Before the rover Spirit experienced memory malfunctions in January, its Mini-Thermal Emission Spectrometer device, or MiniTES, gathered one eight-minute block of spectral data by staring at the Martian sky. The data, examined by Michael Smith of NASA’s Goddard Space Flight Center and Banfield, showed pockets of warm air rising every few minutes. Both are members of the Mars Exploration Rover mission’s science team.
The MiniTES instrument can read the temperature by analyzing the infrared spectrum in the lower atmosphere. Banfield explained that since the Martian atmosphere is mostly carbon dioxide, the instrument perceives the infrared light wavelength and translates it into temperature.
“We saw warmer and cooler places in the Mars atmosphere,” Banfield told the media. “There were warm blobs and cold blobs passing over the rover.”

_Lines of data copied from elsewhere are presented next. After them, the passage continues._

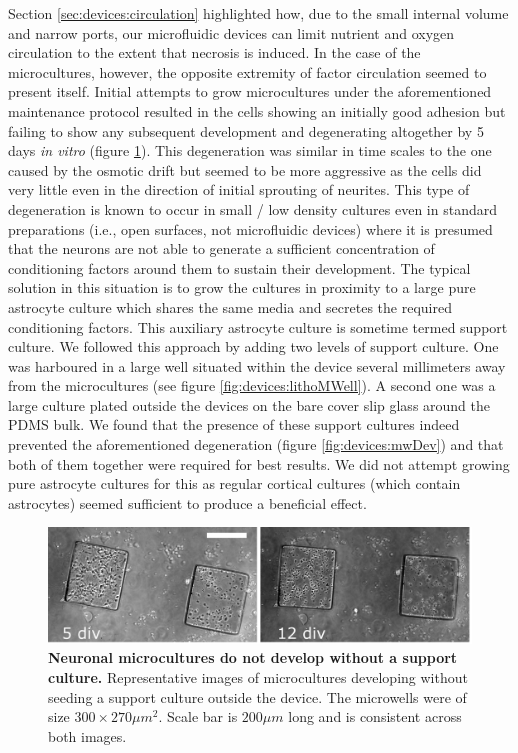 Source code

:         Section \ref{sec:devices:circulation} highlighted how, due to the small internal volume and narrow ports, our microfluidic devices can limit nutrient and oxygen circulation to the extent that necrosis is induced. In the case of the microcultures, however, the opposite extremity of factor circulation seemed to present itself. Initial attempts to grow microcultures under the aforementioned maintenance protocol resulted in the cells showing an initially good adhesion but failing to show any subsequent development and degenerating altogether by 5 days \textit{in vitro} (figure \ref{fig:devices:noSupport}). This degeneration was similar in time scales to the one caused by the osmotic drift but seemed to be more aggressive as the cells did very little even in the direction of initial sprouting of neurites. This type of degeneration is known to occur in small / low density cultures even in standard preparations (i.e., open surfaces, not microfluidic devices) \cite{kaech2006culturing} where it is presumed that the neurons are not able to generate a sufficient concentration of conditioning factors around them to sustain their development. The typical solution in this situation is to grow the cultures in proximity to a large pure astrocyte culture which shares the same media and secretes the required conditioning factors. This auxiliary astrocyte culture is sometime termed support culture. We followed this approach by adding two levels of support culture. One was harboured in a large well situated within the device several millimeters away from the microcultures (see figure \ref{fig:devices:lithoMWell}). A second one was a large culture plated outside the devices on the bare cover slip glass around the PDMS bulk. We found that the presence of these support cultures indeed prevented the aforementioned degeneration (figure \ref{fig:devices:mwDev}) and that both of them together were required for best results. We did not attempt growing pure astrocyte cultures for this as regular cortical cultures (which contain astrocytes) seemed sufficient to produce a beneficial effect.

        \begin{figure}[h]
            \centering
            \includegraphics[width=13.8cm]{chapter4/figures/noSupport/noSupport.jpg}
            \caption[Neuronal microcultures growing without a support culture]{\textbf{Neuronal microcultures do not develop without a support culture.} Representative images of microcultures developing without seeding a support culture outside the device. The microwells were of size \(300\times270 \mu m^2\). Scale bar is \(200 \mu m\) long and is consistent across both images.}
            \label{fig:devices:noSupport}
        \end{figure}

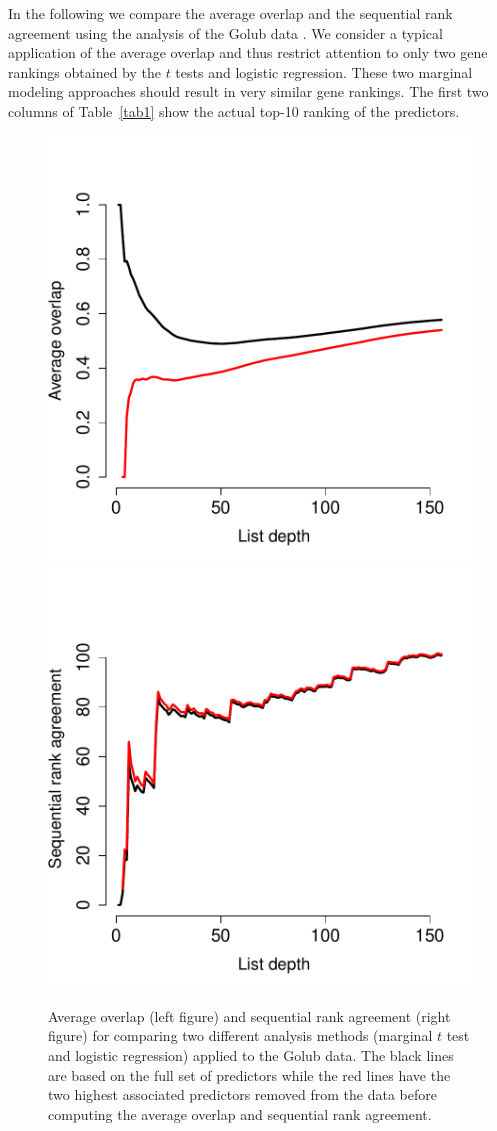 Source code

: \documentclass[12pt,a4paper]{article}
\theoremstyle{plain}
\begin{document}
In the following we compare the average overlap and the sequential
rank agreement using the analysis of the Golub data
\citep{Golub1999}. We consider a typical application of the average
overlap and thus restrict attention to only two gene rankings obtained
by the $t$ tests and logistic regression. These two marginal modeling
approaches should result in very similar gene rankings. The first two
columns of Table~\ref{tab1} show the actual top-10 ranking of the
predictors.



\begin{figure}[htbp]
\begin{center}
\includegraphics[width=.49\textwidth]{paper-fig-ao1}
\includegraphics[width=.49\textwidth]{paper-fig-ao2}
\end{center}
 \caption{Average overlap (left figure) and sequential rank agreement
 (right figure) for comparing two different analysis methods
 (marginal $t$ test and logistic regression)
    applied to the Golub data. The black lines are based on the full
    set of predictors while the red lines have the two highest
    associated predictors removed
    from the data before computing the average overlap and sequential
    rank agreement.}
  \label{fig:case1}
 \end{figure}
\end{document}
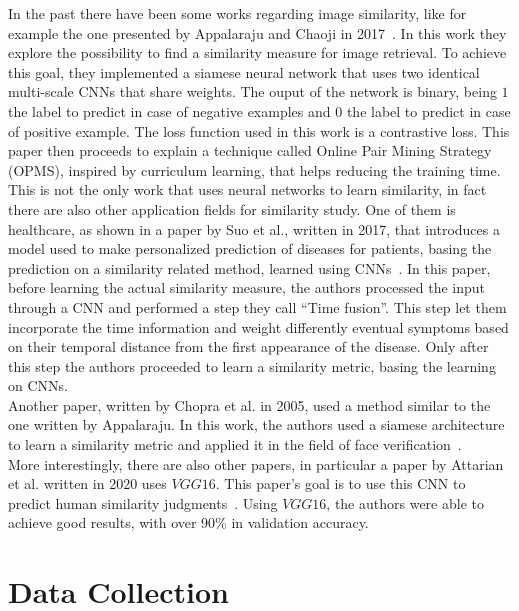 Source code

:\documentclass[conference]{IEEEtran}
\begin{document}
				\noindent In the past there have been some works regarding image similarity, like for example the one presented by Appalaraju and Chaoji in 2017~\cite{appalaraju2017image}. In this work they explore the possibility to 
				find a similarity measure for image retrieval. To achieve this goal, they implemented a siamese neural network that uses two identical multi-scale CNNs that share weights. The ouput of the 
				network is binary, being $1$ the label to predict in case of negative examples and $0$ the label to predict in case of positive example. The loss function used in this work is a contrastive loss. This paper 
				then proceeds to explain a technique called Online Pair Mining Strategy (OPMS), inspired by curriculum learning, that helps reducing the training time. \\
				This is not the only work that uses neural networks to learn similarity, in fact there are also other application fields for similarity study. One of them is healthcare, as shown in a paper by Suo et al., written in 
				2017, that introduces a model used to make personalized prediction of diseases for patients, basing the prediction on a similarity related method, learned using CNNs~\cite{8217759}. In this paper, before 
				learning the actual similarity measure, the authors processed the input through a CNN and performed a step they call ``Time fusion''. This step let them incorporate the time information and 
				weight differently eventual symptoms based on their temporal distance from the first appearance of the disease. Only after this step the authors proceeded to learn a similarity metric, basing the learning 
				on CNNs.\\
				Another paper, written by Chopra et al. in 2005, used a method similar to the one written by Appalaraju. In this work, the authors used a siamese architecture to learn a similarity metric and applied it 
				in the field of face verification~\cite{chopra2005learning}.\\
				More interestingly, there are also other papers, in particular a paper by Attarian et al. written in 2020 uses $VGG16$. This paper's goal is to use this CNN to predict human similarity 
				judgments~\cite{attarian2020transforming}. Using $VGG16$, the authors were able to achieve good results, with over 90\% in validation accuracy.
				
	\section{Data Collection}
\end{document}
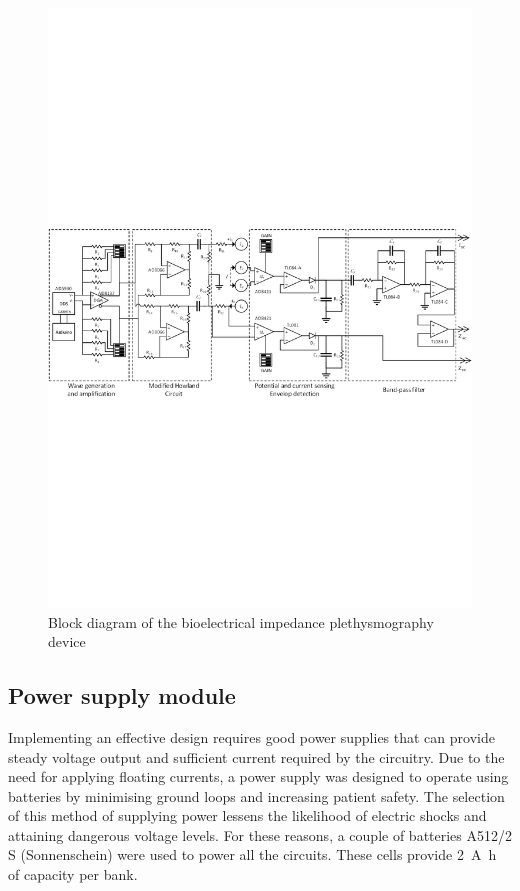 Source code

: \begin{landscape}\centering
	\vspace*{\fill}
	\begin{figure}[!htp]
		\includegraphics[height=0.59\textheight,keepaspectratio]{figure2}
		\caption{Block diagram of the bioelectrical impedance plethysmography device}
		\label{fig:block}
	\end{figure}
	\vspace*{\fill}
\end{landscape}

\subsection{Power supply module}
\label{section design battery}
Implementing an effective design requires good power supplies that can provide steady voltage output and sufficient current required by the circuitry. Due to the need for applying floating currents, a power supply was designed to operate using batteries by minimising ground loops and increasing patient safety.  The selection of this method of supplying power lessens the likelihood of electric shocks and attaining dangerous voltage levels. For these reasons, a couple of batteries A512/2 S (Sonnenschein) were used to power all the circuits. These cells provide \SI{2}{\ampere\hour} of capacity per bank.

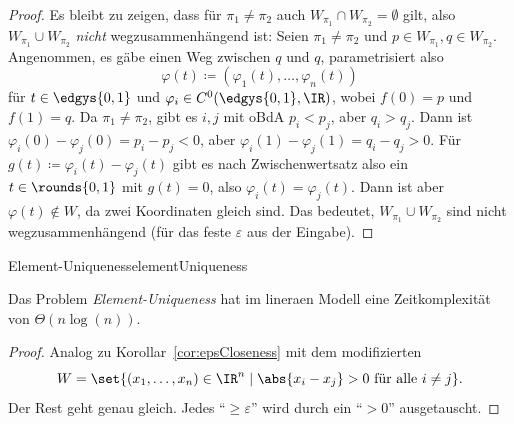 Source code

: \documentclass[language=ngerman,algolist,acrolist]{TemplateLecture}
\begin{document}
\begin{proof}
    Es bleibt zu zeigen, dass für $\pi_1 \neq \pi_2$ auch $W_{\pi_1} \cap W_{\pi_2} = \emptyset$ gilt, also $W_{\pi_1} \cup W_{\pi_2}$ \emph{nicht} wegzusammenhängend ist: Seien $\pi_1 \neq \pi_2$ und $p \in W_{\pi_1}, q \in W_{\pi_2}$. Angenommen, es gäbe einen Weg zwischen $q$ und $q$, parametrisiert also 
    \begin{equation*}
        \varphi(t) \coloneqq \left( \varphi_1(t), \ldots, \varphi_n(t) \right)
    \end{equation*}
    für $t \in \edgys{0,1}$ und $\varphi_i \in C^0(\edgys{0,1}, \IR)$, wobei $f(0) = p$ und $f(1) = q$. Da $\pi_1 \neq \pi_2$, gibt es $i, j$ mit oBdA $p_i < p_j$, aber $q_i > q_j$. Dann ist $\varphi_i(0) - \varphi_j(0) = p_i - p_j < 0$, aber $\varphi_i(1) - \varphi_j(1) = q_i - q_j > 0$. Für $g(t) \coloneqq \varphi_i(t) - \varphi_j(t)$ gibt es nach Zwischenwertsatz also ein $t \in \rounds{0,1}$ mit $g(t) = 0$, also $\varphi_i(t) = \varphi_j(t)$. Dann ist aber $\varphi(t) \notin W$, da zwei Koordinaten gleich sind. Das bedeutet, $W_{\pi_1} \cup W_{\pi_2}$ sind nicht wegzusammenhängend (für das feste $\varepsilon$ aus der Eingabe).
\end{proof}

\begin{prob}{Element-Uniqueness}{elementUniqueness}
\end{prob}

\begin{cor}
    Das Problem \emph{Element-Uniqueness} hat im lineraen Modell eine Zeitkomplexität von $\Theta(n \log(n))$.
\end{cor}
\begin{proof}
    Analog zu Korollar~\ref{cor:epsCloseness} mit dem modifizierten 
    \begin{equation*}
        W = \set{(x_1, \ldots, x_n) \in \IR^n \mid \abs{x_i - x_j} > 0 \text{ für alle }i \neq j}.
    \end{equation*}
    Der Rest geht genau gleich. Jedes \enquote{$\geq \varepsilon$} wird durch ein \enquote{$> 0$} ausgetauscht.
\end{proof}
\end{document}
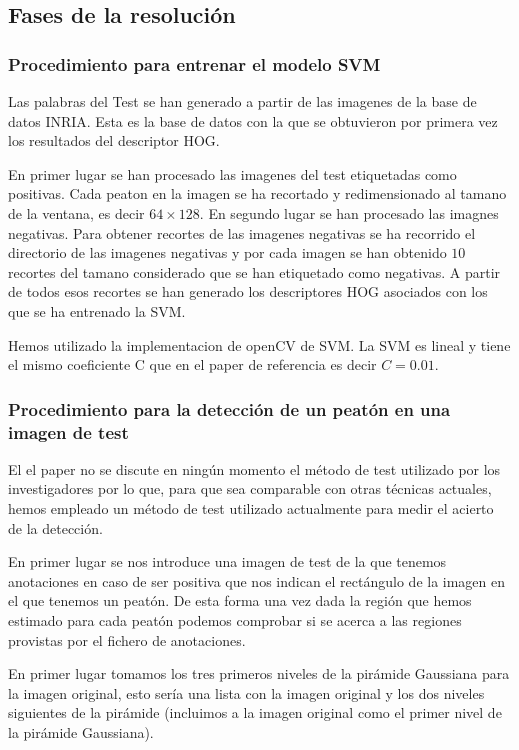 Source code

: \documentclass[a4paper,12pt]{article}
\begin{document}
\subsection{Fases de la resolución}


\subsubsection{Procedimiento para entrenar el modelo SVM}

Las palabras del Test se han generado a partir de las imagenes de
la base de datos INRIA. Esta es la base de datos con la que se
obtuvieron por primera vez los resultados del descriptor HOG.

En primer lugar se han procesado las imagenes del test etiquetadas
como positivas. Cada peaton en la imagen se ha recortado y
redimensionado al tamano de la ventana, es decir $64\times 128$.
En segundo lugar se han procesado las imagnes negativas. Para
obtener recortes de las imagenes negativas se ha recorrido el
directorio de las imagenes negativas y por cada imagen se han
obtenido $10$ recortes del tamano considerado que se han etiquetado
como negativas. A partir de todos esos recortes se han generado los
descriptores HOG asociados con los que se ha entrenado la SVM.

Hemos utilizado la implementacion de openCV de SVM. La SVM es
lineal y tiene el mismo coeficiente C que en el paper de referencia
es decir $C = 0.01$. 

\subsubsection{Procedimiento para la detección de un peatón en una imagen de test}

El el paper no se discute en ningún momento el método de test utilizado por los investigadores por lo que, para que sea comparable con otras técnicas actuales, hemos empleado un método de test utilizado actualmente para medir el acierto de la detección.

En primer lugar se nos introduce una imagen de test de la que tenemos anotaciones en caso de ser positiva que nos indican el rectángulo de la imagen en el que tenemos un peatón. De esta forma una vez dada la región que hemos estimado para cada peatón podemos comprobar si se acerca a las regiones provistas por el fichero de anotaciones. 

En primer lugar tomamos los tres primeros niveles de la pirámide Gaussiana para la imagen original, esto sería una lista con la imagen original y los dos niveles siguientes de la pirámide (incluimos a la imagen original como el primer nivel de la pirámide Gaussiana). 
\end{document}
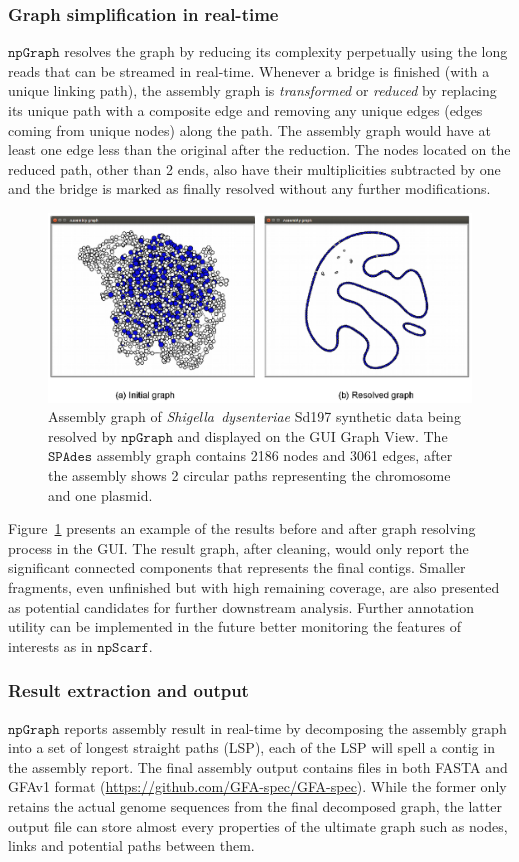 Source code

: \documentclass[10pt,letterpaper]{article}
\newcommand{\npscarf}{$\mathtt{npScarf}$}
\newcommand{\npgraph}{$\mathtt{npGraph}$}
\newcommand{\spades}{$\mathtt{SPAdes}$}
\begin{document}
\subsubsection*{Graph simplification in real-time}
\npgraph{} resolves the graph by reducing its complexity perpetually using the long reads that can be streamed in real-time.
Whenever a bridge is finished (with a unique linking path), the assembly graph is \emph{transformed} or \emph{reduced} by replacing its unique path with a composite edge and removing any unique edges (edges coming from unique nodes) along the path. The assembly graph would have at least one edge less than the original after the reduction. The nodes located on the reduced path, other than 2 ends, also have their multiplicities subtracted by one and the bridge is marked as finally resolved without any further modifications. 

\begin{figure}[!hpt]
\centering
 \includegraphics[width=\textwidth]{images/Fig4.eps}
\caption{Assembly graph of \emph{Shigella~dysenteriae} Sd197 synthetic data being resolved by \npgraph{} and displayed on the GUI Graph View. The \spades{} assembly graph contains 2186 nodes and 3061 edges, after the assembly shows 2 circular paths representing the chromosome and one plasmid.}
\label{figure:npgraph_graphview}
\end{figure}

Figure~\ref{figure:npgraph_graphview} presents an example of the results before and after graph resolving process in the GUI.
The result graph, after cleaning, would only report the significant connected components that represents the final contigs.
Smaller fragments, even unfinished but with high remaining coverage, are also presented as potential candidates for further downstream analysis.
Further annotation utility can be implemented in the future better monitoring the features of interests as in \npscarf{}.
\subsubsection*{Result extraction and output}
\npgraph{} reports assembly result in real-time by decomposing the assembly graph into a set of longest straight paths (LSP), each of the LSP will spell a contig in the assembly report.
The final assembly output contains files in both FASTA and GFAv1 format (\url{https://github.com/GFA-spec/GFA-spec}). While the former only retains the actual genome sequences from the final decomposed graph, the latter output file can store almost every properties of the ultimate graph such as nodes, links and potential paths between them.
\end{document}
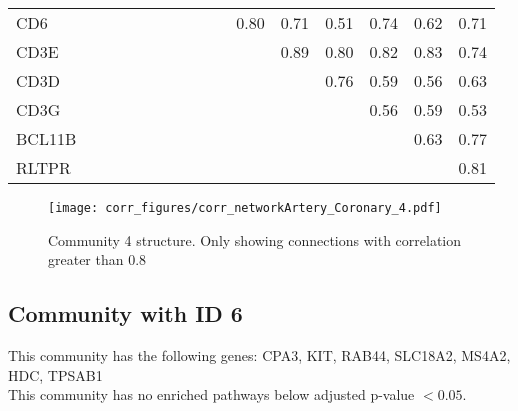 \begin{longtable}{lrrrrrrrrrrrrrrr}
CD6    &           &             &            &            &             &            &           &            &           &       0.80 &       0.71 &       0.51 &         0.74 &        0.62 &        0.71 \\
CD3E   &           &             &            &            &             &            &           &            &           &            &       0.89 &       0.80 &         0.82 &        0.83 &        0.74 \\
CD3D   &           &             &            &            &             &            &           &            &           &            &            &       0.76 &         0.59 &        0.56 &        0.63 \\
CD3G   &           &             &            &            &             &            &           &            &           &            &            &            &         0.56 &        0.59 &        0.53 \\
BCL11B &           &             &            &            &             &            &           &            &           &            &            &            &              &        0.63 &        0.77 \\
RLTPR  &           &             &            &            &             &            &           &            &           &            &            &            &              &             &        0.81 \\
\end{longtable}


\begin{figure}[h!]
\centering
\texttt{[image: corr\_figures/corr\_networkArtery\_Coronary\_4.pdf]}
\caption{Community 4 structure. Only showing connections with correlation greater than 0.8}
\end{figure}




\subsection*{Community with ID 6}
This community has the following genes: CPA3, KIT, RAB44, SLC18A2, MS4A2, HDC, TPSAB1
\\
This community has no enriched pathways below adjusted p-value $< 0.05$.

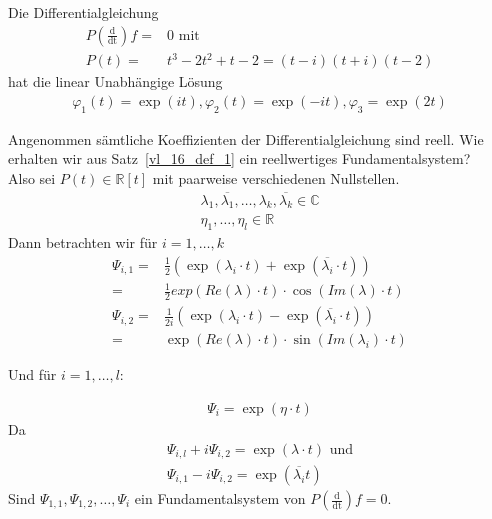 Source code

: \begin{Beispiel}{
	Die Differentialgleichung 
	\begin{align*}
		P\left( \frac{\mathrm{d}}{\mathrm{dt}}\right) f = & 0  \text{ mit} \\
		P(t) =  & t^3 -2t^2 + t -2 = (t -i) (t+i)(t-2)
 	\end{align*}
 	hat die linear Unabhängige Lösung
 	\begin{align*}
 		\varphi_1(t) = \exp(it), \varphi_2(t) = \exp(-it), \varphi_3 = \exp(2t)
 	\end{align*}
}\end{Beispiel}

Angenommen sämtliche Koeffizienten der Differentialgleichung sind reell. Wie erhalten wir 
aus Satz~\ref{vl_16_def_1}  ein reellwertiges Fundamentalsystem? \\
Also sei $P(t) \in \mathbb{R}[t]$ mit paarweise verschiedenen Nullstellen.
\begin{align*}
	\lambda_1, \overline{\lambda_1}, \hdots, \lambda_k, \overline{\lambda_k} \in 
		\mathbb{C} \\
	\eta_1, \hdots, \eta_l \in \mathbb{R}
\end{align*}
Dann betrachten wir für $i = 1, \hdots,k$ 
\begin{align*}
	\Psi_{i,1} = & \frac{1}{2} \left( \exp(\lambda_i \cdot t) + 
			\exp(\overline{\lambda_i}\cdot t)\right) \\
		= &\frac{1}{2} exp(Re(\lambda) \cdot t)\cdot \cos(Im(\lambda) \cdot t) \\	
	\Psi_{i,2} = & \frac{1}{2i} \left( \exp(\lambda_i \cdot t) - 
			\exp(\overline{\lambda_i} \cdot t)\right) \\
		= & \exp(Re(\lambda)\cdot t) \cdot \sin(Im(\lambda_i) \cdot t)	
\end{align*}
\begin{center}
	Und für $i = 1, \hdots, l$: 
\end{center}
\begin{align*}
	\Psi_i = \exp(\eta \cdot t)
\end{align*}
Da 
\begin{align*}
	\Psi_{i,l} + i \Psi_{i,2} = \exp(\lambda \cdot t) \text{ und} \\
	\Psi_{i,1} - i \Psi_{i,2} = \exp(\overline{\lambda_i} t) 
\end{align*}
Sind $\Psi_{1,1},\Psi_{1,2}, \hdots, \Psi_i$ 
ein Fundamentalsystem von $P\left(\frac{\mathrm{d}}{\mathrm{dt}}\right) f = 0$.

As the sun rises each day on Mars, the surface temperature climbs much like on Earth. “There is an upward trend of warm air, convection,” said Banfield. “This is exciting data?this is novel data.”
Meanwhile on the other side of Mars, the rover Opportunity, now at the rock outcrop Stone Mountain on the Meridiani plain, obtained an extreme close-up of round, blueberry-shaped formations in the soil. The spherically shaped formations are about the size of BB pellets and the mission scientists have begun to study them for clues about the soil’s development.